Following Friday’s carnage (tables from Bloomberg), European governments have floated a target date for the expanded bailout mechanism.
From the Bloomberg,
The European Union is targeting July 9 as the start date for its permanent euro-area rescue fund, the 500 billion-euro ($620 billion) European Stability Mechanism, an EU official said.
Parliaments across the 17-nation currency union must ratify the fund before it becomes available to counter the financial crisis spawned in Greece. Until it receives 90 percent of its expected capital allotment, officials must turn to the temporary European Financial Stability Facility, a 440 billion-euro fund with 240 billion euros available.
The start date depends mainly on the outcome in Germany, where lawmakers may vote as late as the first week of July. Considering the national approvals required, euro officials hope the July 9 target date will hold, said the official, who declined to be named because the planning isn’t public.

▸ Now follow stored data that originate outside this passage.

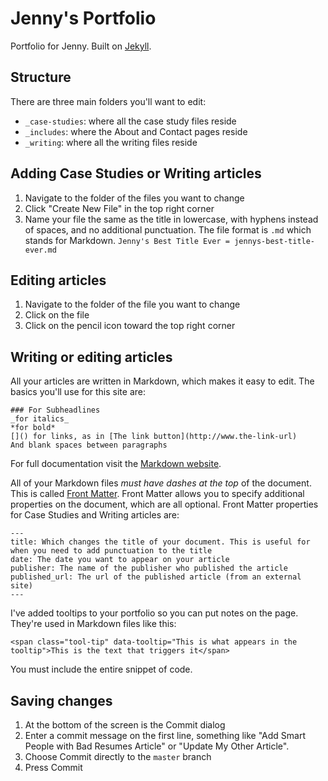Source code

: # Jenny's Portfolio
Portfolio for Jenny. Built on [Jekyll](https://jekyllrb.com).

## Structure
There are three main folders you'll want to edit:
- `_case-studies`: where all the case study files reside
- `_includes`: where the About and Contact pages reside
- `_writing`: where all the writing files reside

## Adding Case Studies or Writing articles
1. Navigate to the folder of the files you want to change
1. Click "Create New File" in the top right corner
1. Name your file the same as the title in lowercase, with hyphens instead of spaces, and no additional punctuation. The file format is `.md` which stands for Markdown. `Jenny's Best Title Ever = jennys-best-title-ever.md`

## Editing articles
1. Navigate to the folder of the file you want to change
1. Click on the file
1. Click on the pencil icon toward the top right corner

## Writing or editing articles
All your articles are written in Markdown, which makes it easy to edit. The basics you'll use for this site are:
```
### For Subheadlines
_for italics_
*for bold*
[]() for links, as in [The link button](http://www.the-link-url)
And blank spaces between paragraphs
```
For full documentation visit the [Markdown website](https://daringfireball.net/projects/markdown/basics).

All of your Markdown files *must have dashes at the top* of the document. This is called [Front Matter](https://jekyllrb.com/docs/frontmatter/). Front Matter allows you to specify additional properties on the document, which are all optional. Front Matter properties for Case Studies and Writing articles are:
```
---
title: Which changes the title of your document. This is useful for when you need to add punctuation to the title
date: The date you want to appear on your article
publisher: The name of the publisher who published the article
published_url: The url of the published article (from an external site)
---
```

I've added tooltips to your portfolio so you can put notes on the page. They're used in Markdown files like this:
```
<span class="tool-tip" data-tooltip="This is what appears in the tooltip">This is the text that triggers it</span>
```

You must include the entire snippet of code.

## Saving changes
1. At the bottom of the screen is the Commit dialog
1. Enter a commit message on the first line, something like "Add Smart People with Bad Resumes Article" or "Update My Other Article".
1. Choose Commit directly to the `master` branch
1. Press Commit
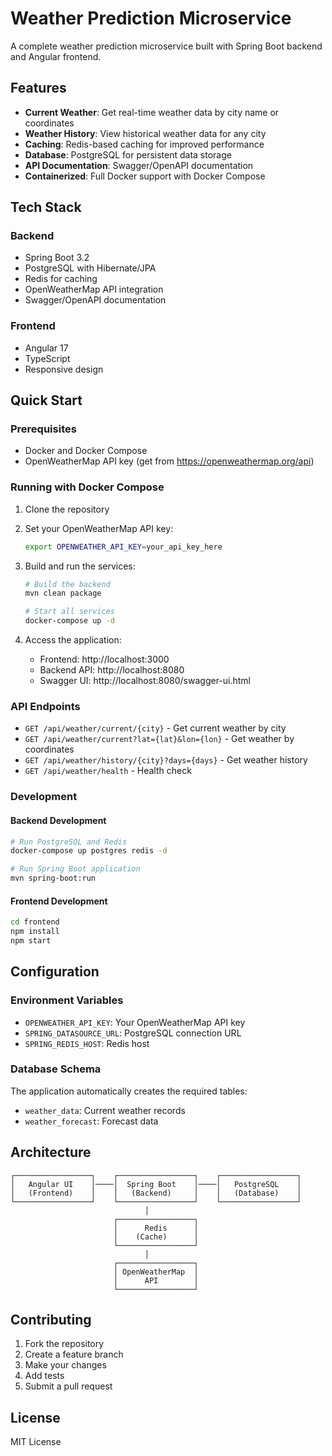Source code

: # Weather Prediction Microservice

A complete weather prediction microservice built with Spring Boot backend and Angular frontend.

## Features

- **Current Weather**: Get real-time weather data by city name or coordinates
- **Weather History**: View historical weather data for any city
- **Caching**: Redis-based caching for improved performance
- **Database**: PostgreSQL for persistent data storage
- **API Documentation**: Swagger/OpenAPI documentation
- **Containerized**: Full Docker support with Docker Compose

## Tech Stack

### Backend
- Spring Boot 3.2
- PostgreSQL with Hibernate/JPA
- Redis for caching
- OpenWeatherMap API integration
- Swagger/OpenAPI documentation

### Frontend
- Angular 17
- TypeScript
- Responsive design

## Quick Start

### Prerequisites
- Docker and Docker Compose
- OpenWeatherMap API key (get from https://openweathermap.org/api)

### Running with Docker Compose

1. Clone the repository
2. Set your OpenWeatherMap API key:
   ```bash
   export OPENWEATHER_API_KEY=your_api_key_here
   ```

3. Build and run the services:
   ```bash
   # Build the backend
   mvn clean package
   
   # Start all services
   docker-compose up -d
   ```

4. Access the application:
   - Frontend: http://localhost:3000
   - Backend API: http://localhost:8080
   - Swagger UI: http://localhost:8080/swagger-ui.html

### API Endpoints

- `GET /api/weather/current/{city}` - Get current weather by city
- `GET /api/weather/current?lat={lat}&lon={lon}` - Get weather by coordinates
- `GET /api/weather/history/{city}?days={days}` - Get weather history
- `GET /api/weather/health` - Health check

### Development

#### Backend Development
```bash
# Run PostgreSQL and Redis
docker-compose up postgres redis -d

# Run Spring Boot application
mvn spring-boot:run
```

#### Frontend Development
```bash
cd frontend
npm install
npm start
```

## Configuration

### Environment Variables
- `OPENWEATHER_API_KEY`: Your OpenWeatherMap API key
- `SPRING_DATASOURCE_URL`: PostgreSQL connection URL
- `SPRING_REDIS_HOST`: Redis host

### Database Schema
The application automatically creates the required tables:
- `weather_data`: Current weather records
- `weather_forecast`: Forecast data

## Architecture

```
┌─────────────────┐    ┌─────────────────┐    ┌─────────────────┐
│   Angular UI    │────│  Spring Boot    │────│   PostgreSQL    │
│   (Frontend)    │    │   (Backend)     │    │   (Database)    │
└─────────────────┘    └─────────────────┘    └─────────────────┘
                              │
                       ┌─────────────────┐
                       │      Redis      │
                       │    (Cache)      │
                       └─────────────────┘
                              │
                       ┌─────────────────┐
                       │ OpenWeatherMap  │
                       │      API        │
                       └─────────────────┘
```

## Contributing

1. Fork the repository
2. Create a feature branch
3. Make your changes
4. Add tests
5. Submit a pull request

## License

MIT License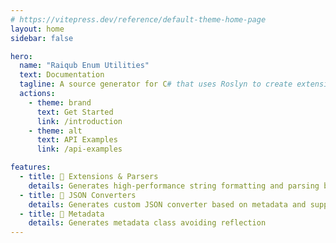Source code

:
 ```yaml
---
# https://vitepress.dev/reference/default-theme-home-page
layout: home
sidebar: false

hero:
  name: "Raiqub Enum Utilities"
  text: Documentation
  tagline: A source generator for C# that uses Roslyn to create extensions, parsers and JSON converters for enumerations
  actions:
    - theme: brand
      text: Get Started
      link: /introduction
    - theme: alt
      text: API Examples
      link: /api-examples

features:
  - title: 🧩 Extensions & Parsers
    details: Generates high-performance string formatting and parsing based on metadata
  - title: 🔀️ JSON Converters
    details: Generates custom JSON converter based on metadata and supporting flags
  - title: 📝 Metadata
    details: Generates metadata class avoiding reflection
---
```


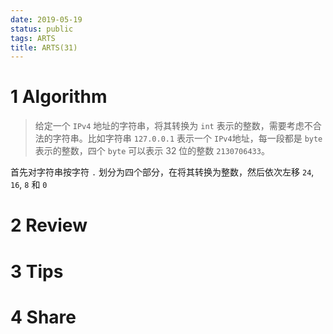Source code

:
 ```yaml
---
date: 2019-05-19
status: public
tags: ARTS
title: ARTS(31)
---
```


# 1 Algorithm
> 给定一个 `IPv4` 地址的字符串，将其转换为 `int` 表示的整数，需要考虑不合法的字符串。比如字符串 `127.0.0.1` 表示一个 `IPv4`地址，每一段都是 `byte` 表示的整数，四个 `byte` 可以表示 32 位的整数 `2130706433`。

首先对字符串按字符 `.` 划分为四个部分，在将其转换为整数，然后依次左移 `24`, `16`, `8` 和 `0`
# 2 Review

# 3 Tips

# 4 Share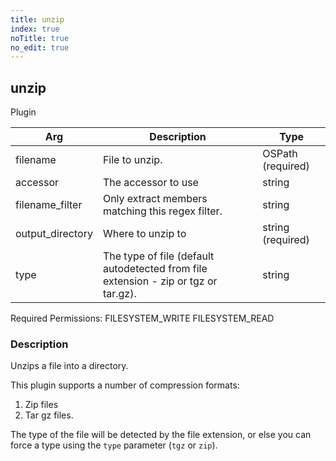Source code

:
 ```yaml
---
title: unzip
index: true
noTitle: true
no_edit: true
---
```




<div class="vql_item"></div>


## unzip
<span class='vql_type label label-warning pull-right page-header'>Plugin</span>



<div class="vqlargs"></div>

Arg | Description | Type
----|-------------|-----
filename|File to unzip.|OSPath (required)
accessor|The accessor to use|string
filename_filter|Only extract members matching this regex filter.|string
output_directory|Where to unzip to|string (required)
type|The type of file (default autodetected from file extension - zip or tgz or tar.gz).|string

Required Permissions: 
<span class="linkcolour label label-success">FILESYSTEM_WRITE</span>
<span class="linkcolour label label-success">FILESYSTEM_READ</span>

### Description

Unzips a file into a directory.

This plugin supports a number of compression formats:
1. Zip files
2. Tar gz files.

The type of the file will be detected by the file extension, or
else you can force a type using the `type` parameter (`tgz` or
`zip`).


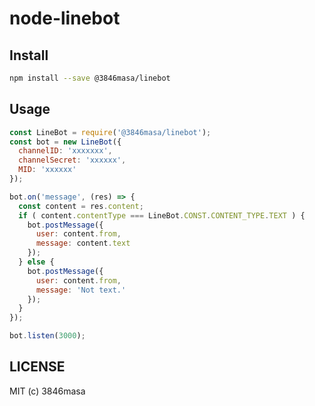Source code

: node-linebot
=======

## Install

```sh
npm install --save @3846masa/linebot
```

## Usage

```javascript
const LineBot = require('@3846masa/linebot');
const bot = new LineBot({
  channelID: 'xxxxxxx',
  channelSecret: 'xxxxxx',
  MID: 'xxxxxx'
});

bot.on('message', (res) => {
  const content = res.content;
  if ( content.contentType === LineBot.CONST.CONTENT_TYPE.TEXT ) {
    bot.postMessage({
      user: content.from,
      message: content.text
    });
  } else {
    bot.postMessage({
      user: content.from,
      message: 'Not text.'
    });
  }
});

bot.listen(3000);
```

## LICENSE

MIT (c) 3846masa
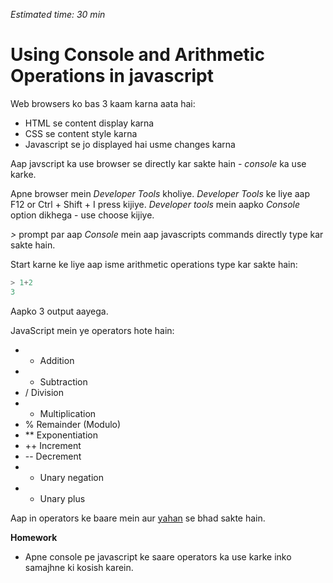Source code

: *Estimated time: 30 min*
# Using Console and Arithmetic Operations in javascript

Web browsers ko bas 3 kaam karna aata hai:
* HTML se content display karna
* CSS se content style karna
* Javascript se jo displayed hai usme changes karna

Aap javscript ka use browser se directly kar sakte hain - *console* ka use karke.

Apne browser mein *Developer Tools* kholiye. *Developer Tools* ke liye aap F12 or Ctrl + Shift + I press kijiye. *Developer tools* mein aapko *Console* option dikhega - use choose kijiye.

*>* prompt par aap *Console* mein aap javascripts commands directly type kar sakte hain.

Start karne ke liye aap isme arithmetic operations type kar sakte hain:


```javascript
> 1+2
3

```

Aapko 3 output aayega.

JavaScript mein ye operators hote hain:

* + Addition
* - Subtraction
* / Division
* * Multiplication
* % Remainder (Modulo)
* ** Exponentiation
* ++ Increment
* -- Decrement
* - Unary negation
* - Unary plus

Aap in operators ke baare mein aur [yahan](https://developer.mozilla.org/en-US/docs/Web/JavaScript/Reference/Operators/Arithmetic_Operators) se bhad sakte hain.

**Homework**

* Apne console pe javascript ke saare operators ka use karke inko samajhne ki kosish karein.
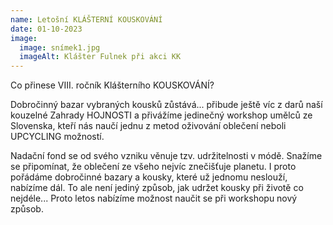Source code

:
 ```yaml
---
name: Letošní KLÁŠTERNÍ KOUSKOVÁNÍ
date: 01-10-2023
image:
  image: snímek1.jpg
  imageAlt: Klášter Fulnek při akci KK
---
```

C﻿o přinese VIII. ročník Klášterního KOUSKOVÁNÍ?

Dobročinný bazar vybraných kousků zůstává... přibude ještě víc z  darů naší kouzelné Zahrady HOJNOSTI a přivážíme jedinečný workshop umělců ze Slovenska, kteří nás naučí jednu z metod oživování oblečení neboli UPCYCLING možností.

Nadační fond se od svého vzniku věnuje tzv. udržitelnosti v módě. Snažíme se připomínat, že oblečení ze všeho nejvíc znečišťuje planetu. I proto pořádáme dobročinné bazary a kousky, které už jednomu neslouží, nabízíme dál. To ale není jediný způsob, jak udržet kousky při životě co nejdéle... Proto letos nabízíme možnost naučit se při workshopu nový způsob.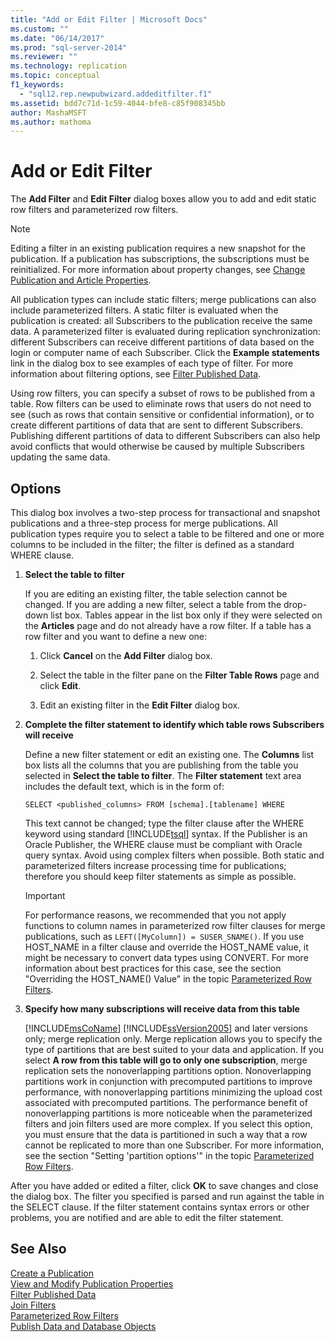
 ```yaml
---
title: "Add or Edit Filter | Microsoft Docs"
ms.custom: ""
ms.date: "06/14/2017"
ms.prod: "sql-server-2014"
ms.reviewer: ""
ms.technology: replication
ms.topic: conceptual
f1_keywords: 
  - "sql12.rep.newpubwizard.addeditfilter.f1"
ms.assetid: bdd7c71d-1c59-4044-bfe8-c85f908345bb
author: MashaMSFT
ms.author: mathoma
---
```

# Add or Edit Filter
  The **Add Filter** and **Edit Filter** dialog boxes allow you to add and edit static row filters and parameterized row filters.  
  
> [!NOTE]  
>  Editing a filter in an existing publication requires a new snapshot for the publication. If a publication has subscriptions, the subscriptions must be reinitialized. For more information about property changes, see [Change Publication and Article Properties](publish/change-publication-and-article-properties.md).  
  
 All publication types can include static filters; merge publications can also include parameterized filters. A static filter is evaluated when the publication is created: all Subscribers to the publication receive the same data. A parameterized filter is evaluated during replication synchronization: different Subscribers can receive different partitions of data based on the login or computer name of each Subscriber. Click the **Example statements** link in the dialog box to see examples of each type of filter. For more information about filtering options, see [Filter Published Data](publish/filter-published-data.md).  
  
 Using row filters, you can specify a subset of rows to be published from a table. Row filters can be used to eliminate rows that users do not need to see (such as rows that contain sensitive or confidential information), or to create different partitions of data that are sent to different Subscribers. Publishing different partitions of data to different Subscribers can also help avoid conflicts that would otherwise be caused by multiple Subscribers updating the same data.  
  
## Options  
 This dialog box involves a two-step process for transactional and snapshot publications and a three-step process for merge publications. All publication types require you to select a table to be filtered and one or more columns to be included in the filter; the filter is defined as a standard WHERE clause.  
  
1.  **Select the table to filter**  
  
     If you are editing an existing filter, the table selection cannot be changed. If you are adding a new filter, select a table from the drop-down list box. Tables appear in the list box only if they were selected on the **Articles** page and do not already have a row filter. If a table has a row filter and you want to define a new one:  
  
    1.  Click **Cancel** on the **Add Filter** dialog box.  
  
    2.  Select the table in the filter pane on the **Filter Table Rows** page and click **Edit**.  
  
    3.  Edit an existing filter in the **Edit Filter** dialog box.  
  
2.  **Complete the filter statement to identify which table rows Subscribers will receive**  
  
     Define a new filter statement or edit an existing one. The **Columns** list box lists all the columns that you are publishing from the table you selected in **Select the table to filter**. The **Filter statement** text area includes the default text, which is in the form of:  
  
     `SELECT <published_columns> FROM [schema].[tablename] WHERE`  
  
     This text cannot be changed; type the filter clause after the WHERE keyword using standard [!INCLUDE[tsql](../../includes/tsql-md.md)] syntax. If the Publisher is an Oracle Publisher, the WHERE clause must be compliant with Oracle query syntax. Avoid using complex filters when possible. Both static and parameterized filters increase processing time for publications; therefore you should keep filter statements as simple as possible.  
  
    > [!IMPORTANT]  
    >  For performance reasons, we recommended that you not apply functions to column names in parameterized row filter clauses for merge publications, such as `LEFT([MyColumn]) = SUSER_SNAME()`. If you use HOST_NAME in a filter clause and override the HOST_NAME value, it might be necessary to convert data types using CONVERT. For more information about best practices for this case, see the section "Overriding the HOST_NAME() Value" in the topic [Parameterized Row Filters](merge/parameterized-filters-parameterized-row-filters.md).  
  
3.  **Specify how many subscriptions will receive data from this table**  
  
     [!INCLUDE[msCoName](../../includes/msconame-md.md)] [!INCLUDE[ssVersion2005](../../includes/ssversion2005-md.md)] and later versions only; merge replication only. Merge replication allows you to specify the type of partitions that are best suited to your data and application. If you select **A row from this table will go to only one subscription**, merge replication sets the nonoverlapping partitions option. Nonoverlapping partitions work in conjunction with precomputed partitions to improve performance, with nonoverlapping partitions minimizing the upload cost associated with precomputed partitions. The performance benefit of nonoverlapping partitions is more noticeable when the parameterized filters and join filters used are more complex. If you select this option, you must ensure that the data is partitioned in such a way that a row cannot be replicated to more than one Subscriber. For more information, see the section "Setting 'partition options'" in the topic [Parameterized Row Filters](merge/parameterized-filters-parameterized-row-filters.md).  
  
 After you have added or edited a filter, click **OK** to save changes and close the dialog box. The filter you specified is parsed and run against the table in the SELECT clause. If the filter statement contains syntax errors or other problems, you are notified and are able to edit the filter statement.  
  
## See Also  
 [Create a Publication](publish/create-a-publication.md)   
 [View and Modify Publication Properties](publish/view-and-modify-publication-properties.md)   
 [Filter Published Data](publish/filter-published-data.md)   
 [Join Filters](merge/join-filters.md)   
 [Parameterized Row Filters](merge/parameterized-filters-parameterized-row-filters.md)   
 [Publish Data and Database Objects](publish/publish-data-and-database-objects.md)  
  
  

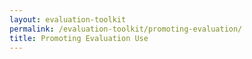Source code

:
 ```yaml
---
layout: evaluation-toolkit
permalink: /evaluation-toolkit/promoting-evaluation/
title: Promoting Evaluation Use
---
```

The ESM is the centerpiece of Europe’s $1 trillion firewall to stave off financial contagion from the debt crisis that has wreaked havoc on markets and pushed Greece, Portugal and Ireland to seek bailouts. The ESM represents the euro area’s capacity for further aid programs, since the rest of the firewall is made up of 300 billion euros already committed to the rescue effort.
It’s been a self-reinforcing and seeming interminable bailout-crisis-bailout-crisis feedback loop.
As the French would say “plus ça change, plus c'est la même chose”.
The key question is will the market see this as “enough” to temporarily stanch the hemorrhage? We will see.